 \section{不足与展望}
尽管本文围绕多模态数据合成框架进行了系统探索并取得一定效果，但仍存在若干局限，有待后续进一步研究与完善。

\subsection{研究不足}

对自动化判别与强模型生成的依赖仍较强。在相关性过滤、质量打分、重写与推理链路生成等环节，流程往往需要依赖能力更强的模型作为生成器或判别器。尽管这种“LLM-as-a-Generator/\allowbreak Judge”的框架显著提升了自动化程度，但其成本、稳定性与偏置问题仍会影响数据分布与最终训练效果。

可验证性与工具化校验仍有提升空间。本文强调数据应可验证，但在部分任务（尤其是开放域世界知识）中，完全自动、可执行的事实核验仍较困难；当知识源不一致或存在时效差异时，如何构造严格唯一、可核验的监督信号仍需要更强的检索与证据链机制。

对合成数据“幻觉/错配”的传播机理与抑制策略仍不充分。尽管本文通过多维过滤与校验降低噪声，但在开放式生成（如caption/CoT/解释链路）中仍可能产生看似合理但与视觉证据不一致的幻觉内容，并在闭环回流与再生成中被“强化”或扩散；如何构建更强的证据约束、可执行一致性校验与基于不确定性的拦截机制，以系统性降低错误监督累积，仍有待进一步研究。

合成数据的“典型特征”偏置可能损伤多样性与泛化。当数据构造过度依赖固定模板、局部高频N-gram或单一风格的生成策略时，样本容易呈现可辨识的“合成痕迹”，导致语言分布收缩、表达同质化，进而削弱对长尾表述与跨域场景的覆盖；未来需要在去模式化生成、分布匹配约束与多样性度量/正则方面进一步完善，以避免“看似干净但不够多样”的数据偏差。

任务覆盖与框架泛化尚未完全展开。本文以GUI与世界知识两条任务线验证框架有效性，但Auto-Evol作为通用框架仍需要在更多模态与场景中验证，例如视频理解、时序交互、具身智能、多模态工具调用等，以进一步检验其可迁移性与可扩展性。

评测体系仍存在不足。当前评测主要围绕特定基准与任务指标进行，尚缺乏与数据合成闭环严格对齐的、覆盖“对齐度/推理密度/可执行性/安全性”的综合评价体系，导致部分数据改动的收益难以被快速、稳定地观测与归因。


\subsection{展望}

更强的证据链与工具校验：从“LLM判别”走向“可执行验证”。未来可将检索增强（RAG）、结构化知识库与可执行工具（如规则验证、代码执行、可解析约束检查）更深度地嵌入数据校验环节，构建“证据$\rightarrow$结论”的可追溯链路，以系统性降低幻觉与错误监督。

* * *

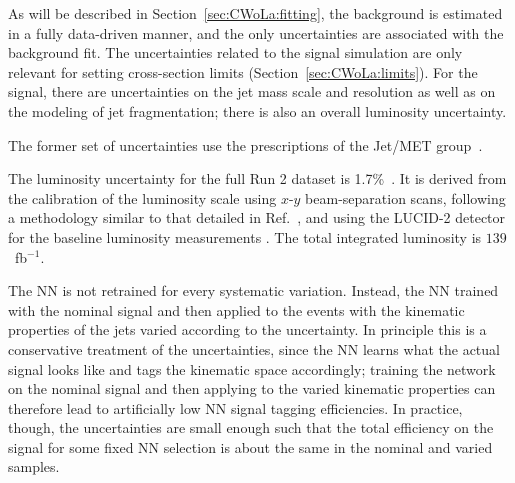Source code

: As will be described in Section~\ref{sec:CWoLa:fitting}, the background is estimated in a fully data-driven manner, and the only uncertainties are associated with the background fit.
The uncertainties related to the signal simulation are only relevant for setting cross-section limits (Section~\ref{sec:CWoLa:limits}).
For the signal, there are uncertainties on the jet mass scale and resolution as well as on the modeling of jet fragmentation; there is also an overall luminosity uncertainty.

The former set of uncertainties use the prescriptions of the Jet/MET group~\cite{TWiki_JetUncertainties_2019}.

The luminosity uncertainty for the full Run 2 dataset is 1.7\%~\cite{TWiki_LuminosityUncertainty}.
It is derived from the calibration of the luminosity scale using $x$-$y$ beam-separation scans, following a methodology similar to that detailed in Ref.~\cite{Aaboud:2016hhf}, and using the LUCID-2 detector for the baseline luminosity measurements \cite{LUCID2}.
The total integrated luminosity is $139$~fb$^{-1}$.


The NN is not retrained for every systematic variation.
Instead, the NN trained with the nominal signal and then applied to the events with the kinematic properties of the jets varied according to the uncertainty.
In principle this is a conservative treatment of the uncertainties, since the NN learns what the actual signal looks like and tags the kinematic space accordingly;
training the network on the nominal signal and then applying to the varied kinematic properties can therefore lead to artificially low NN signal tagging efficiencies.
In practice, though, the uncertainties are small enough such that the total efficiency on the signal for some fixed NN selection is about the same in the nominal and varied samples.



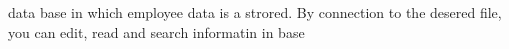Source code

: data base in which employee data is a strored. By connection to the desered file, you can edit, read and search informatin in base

--

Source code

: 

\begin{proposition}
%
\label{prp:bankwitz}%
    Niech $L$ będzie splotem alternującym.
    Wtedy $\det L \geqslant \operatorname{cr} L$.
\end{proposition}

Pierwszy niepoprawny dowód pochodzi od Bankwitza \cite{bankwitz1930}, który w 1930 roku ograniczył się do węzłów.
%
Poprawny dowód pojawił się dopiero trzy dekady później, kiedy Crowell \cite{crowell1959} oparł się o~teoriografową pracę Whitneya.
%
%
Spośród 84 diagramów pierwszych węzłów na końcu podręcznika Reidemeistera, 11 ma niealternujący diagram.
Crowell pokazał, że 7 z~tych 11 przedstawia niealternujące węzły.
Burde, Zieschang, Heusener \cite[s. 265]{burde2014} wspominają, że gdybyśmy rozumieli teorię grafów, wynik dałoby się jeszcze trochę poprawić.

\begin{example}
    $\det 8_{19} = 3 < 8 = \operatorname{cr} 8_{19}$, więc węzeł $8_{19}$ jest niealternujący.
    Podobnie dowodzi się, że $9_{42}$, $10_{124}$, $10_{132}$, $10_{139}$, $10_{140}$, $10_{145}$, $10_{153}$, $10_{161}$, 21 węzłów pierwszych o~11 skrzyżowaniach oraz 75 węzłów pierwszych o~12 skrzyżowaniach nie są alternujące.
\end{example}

# [EXERCISE]
Gather from the entries above all lines that include the string "kinematic".

# [WRITTEN ANSWER]
Instead, the NN trained with the nominal signal and then applied to the events with the kinematic properties of the jets varied according to the uncertainty.
In principle this is a conservative treatment of the uncertainties, since the NN learns what the actual signal looks like and tags the kinematic space accordingly;
training the network on the nominal signal and then applying to the varied kinematic properties can therefore lead to artificially low NN signal tagging efficiencies.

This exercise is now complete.